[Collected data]
+ + + + + + +

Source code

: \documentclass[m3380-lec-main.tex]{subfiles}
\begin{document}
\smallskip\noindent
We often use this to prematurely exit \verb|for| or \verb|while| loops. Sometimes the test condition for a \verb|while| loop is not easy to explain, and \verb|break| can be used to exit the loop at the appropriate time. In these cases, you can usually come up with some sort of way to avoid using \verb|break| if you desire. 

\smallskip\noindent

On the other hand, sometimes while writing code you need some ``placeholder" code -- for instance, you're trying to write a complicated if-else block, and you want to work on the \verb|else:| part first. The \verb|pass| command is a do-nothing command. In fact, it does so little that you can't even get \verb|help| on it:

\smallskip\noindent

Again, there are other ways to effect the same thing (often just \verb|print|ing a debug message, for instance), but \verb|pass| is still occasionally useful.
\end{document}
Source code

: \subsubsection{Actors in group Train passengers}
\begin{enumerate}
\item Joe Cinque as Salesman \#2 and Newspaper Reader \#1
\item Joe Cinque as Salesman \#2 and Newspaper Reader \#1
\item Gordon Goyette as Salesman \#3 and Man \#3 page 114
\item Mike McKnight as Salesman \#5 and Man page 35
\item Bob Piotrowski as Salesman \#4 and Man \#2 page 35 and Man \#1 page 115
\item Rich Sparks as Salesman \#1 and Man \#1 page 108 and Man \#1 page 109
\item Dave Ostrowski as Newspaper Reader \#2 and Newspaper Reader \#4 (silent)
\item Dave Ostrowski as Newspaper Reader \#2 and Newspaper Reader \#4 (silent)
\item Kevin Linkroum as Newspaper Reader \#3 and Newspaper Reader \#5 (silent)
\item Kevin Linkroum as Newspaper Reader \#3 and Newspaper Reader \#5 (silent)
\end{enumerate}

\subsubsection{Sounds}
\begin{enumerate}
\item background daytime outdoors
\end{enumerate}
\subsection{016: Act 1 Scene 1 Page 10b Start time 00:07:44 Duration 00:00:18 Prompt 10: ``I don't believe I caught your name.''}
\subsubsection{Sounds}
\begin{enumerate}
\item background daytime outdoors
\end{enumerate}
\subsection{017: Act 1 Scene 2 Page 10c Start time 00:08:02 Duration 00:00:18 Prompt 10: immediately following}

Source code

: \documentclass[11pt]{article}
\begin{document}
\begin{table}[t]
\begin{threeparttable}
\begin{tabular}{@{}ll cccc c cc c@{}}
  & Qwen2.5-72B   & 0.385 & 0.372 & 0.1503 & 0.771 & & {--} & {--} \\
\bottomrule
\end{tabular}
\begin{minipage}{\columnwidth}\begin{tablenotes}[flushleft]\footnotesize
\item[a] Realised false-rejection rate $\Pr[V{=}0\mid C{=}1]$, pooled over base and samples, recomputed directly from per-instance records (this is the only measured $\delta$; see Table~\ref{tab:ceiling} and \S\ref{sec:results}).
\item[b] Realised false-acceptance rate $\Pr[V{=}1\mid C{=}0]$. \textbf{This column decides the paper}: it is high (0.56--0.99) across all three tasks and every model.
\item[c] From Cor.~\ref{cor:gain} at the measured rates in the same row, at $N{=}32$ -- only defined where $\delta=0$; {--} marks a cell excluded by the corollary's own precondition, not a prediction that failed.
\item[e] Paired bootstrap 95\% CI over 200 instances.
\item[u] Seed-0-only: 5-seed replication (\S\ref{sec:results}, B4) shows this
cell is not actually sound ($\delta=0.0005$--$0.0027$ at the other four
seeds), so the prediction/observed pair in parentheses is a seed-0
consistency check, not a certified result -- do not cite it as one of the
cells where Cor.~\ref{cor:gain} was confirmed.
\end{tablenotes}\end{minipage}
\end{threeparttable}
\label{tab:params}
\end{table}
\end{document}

+ + + + + + +

**Assigned task**
Exact copy required. Retype all of the entries word for word.

**Finished task**
Source code

: \documentclass[m3380-lec-main.tex]{subfiles}
\begin{document}
\smallskip\noindent
We often use this to prematurely exit \verb|for| or \verb|while| loops. Sometimes the test condition for a \verb|while| loop is not easy to explain, and \verb|break| can be used to exit the loop at the appropriate time. In these cases, you can usually come up with some sort of way to avoid using \verb|break| if you desire. 

\smallskip\noindent

On the other hand, sometimes while writing code you need some ``placeholder" code -- for instance, you're trying to write a complicated if-else block, and you want to work on the \verb|else:| part first. The \verb|pass| command is a do-nothing command. In fact, it does so little that you can't even get \verb|help| on it:

\smallskip\noindent

Again, there are other ways to effect the same thing (often just \verb|print|ing a debug message, for instance), but \verb|pass| is still occasionally useful.
\end{document}
Source code

: \subsubsection{Actors in group Train passengers}
\begin{enumerate}
\item Joe Cinque as Salesman \#2 and Newspaper Reader \#1
\item Joe Cinque as Salesman \#2 and Newspaper Reader \#1
\item Gordon Goyette as Salesman \#3 and Man \#3 page 114
\item Mike McKnight as Salesman \#5 and Man page 35
\item Bob Piotrowski as Salesman \#4 and Man \#2 page 35 and Man \#1 page 115
\item Rich Sparks as Salesman \#1 and Man \#1 page 108 and Man \#1 page 109
\item Dave Ostrowski as Newspaper Reader \#2 and Newspaper Reader \#4 (silent)
\item Dave Ostrowski as Newspaper Reader \#2 and Newspaper Reader \#4 (silent)
\item Kevin Linkroum as Newspaper Reader \#3 and Newspaper Reader \#5 (silent)
\item Kevin Linkroum as Newspaper Reader \#3 and Newspaper Reader \#5 (silent)
\end{enumerate}

\subsubsection{Sounds}
\begin{enumerate}
\item background daytime outdoors
\end{enumerate}
\subsection{016: Act 1 Scene 1 Page 10b Start time 00:07:44 Duration 00:00:18 Prompt 10: ``I don't believe I caught your name.''}
\subsubsection{Sounds}
\begin{enumerate}
\item background daytime outdoors
\end{enumerate}
\subsection{017: Act 1 Scene 2 Page 10c Start time 00:08:02 Duration 00:00:18 Prompt 10: immediately following}

Source code

: \documentclass[11pt]{article}
\begin{document}
\begin{table}[t]
\begin{threeparttable}
\begin{tabular}{@{}ll cccc c cc c@{}}
  & Qwen2.5-72B   & 0.385 & 0.372 & 0.1503 & 0.771 & & {--} & {--} \\
\bottomrule
\end{tabular}
\begin{minipage}{\columnwidth}\begin{tablenotes}[flushleft]\footnotesize
\item[a] Realised false-rejection rate $\Pr[V{=}0\mid C{=}1]$, pooled over base and samples, recomputed directly from per-instance records (this is the only measured $\delta$; see Table~\ref{tab:ceiling} and \S\ref{sec:results}).
\item[b] Realised false-acceptance rate $\Pr[V{=}1\mid C{=}0]$. \textbf{This column decides the paper}: it is high (0.56--0.99) across all three tasks and every model.
\item[c] From Cor.~\ref{cor:gain} at the measured rates in the same row, at $N{=}32$ -- only defined where $\delta=0$; {--} marks a cell excluded by the corollary's own precondition, not a prediction that failed.
\item[e] Paired bootstrap 95\% CI over 200 instances.
\item[u] Seed-0-only: 5-seed replication (\S\ref{sec:results}, B4) shows this
cell is not actually sound ($\delta=0.0005$--$0.0027$ at the other four
seeds), so the prediction/observed pair in parentheses is a seed-0
consistency check, not a certified result -- do not cite it as one of the
cells where Cor.~\ref{cor:gain} was confirmed.
\end{tablenotes}\end{minipage}
\end{threeparttable}
\label{tab:params}
\end{table}
\end{document}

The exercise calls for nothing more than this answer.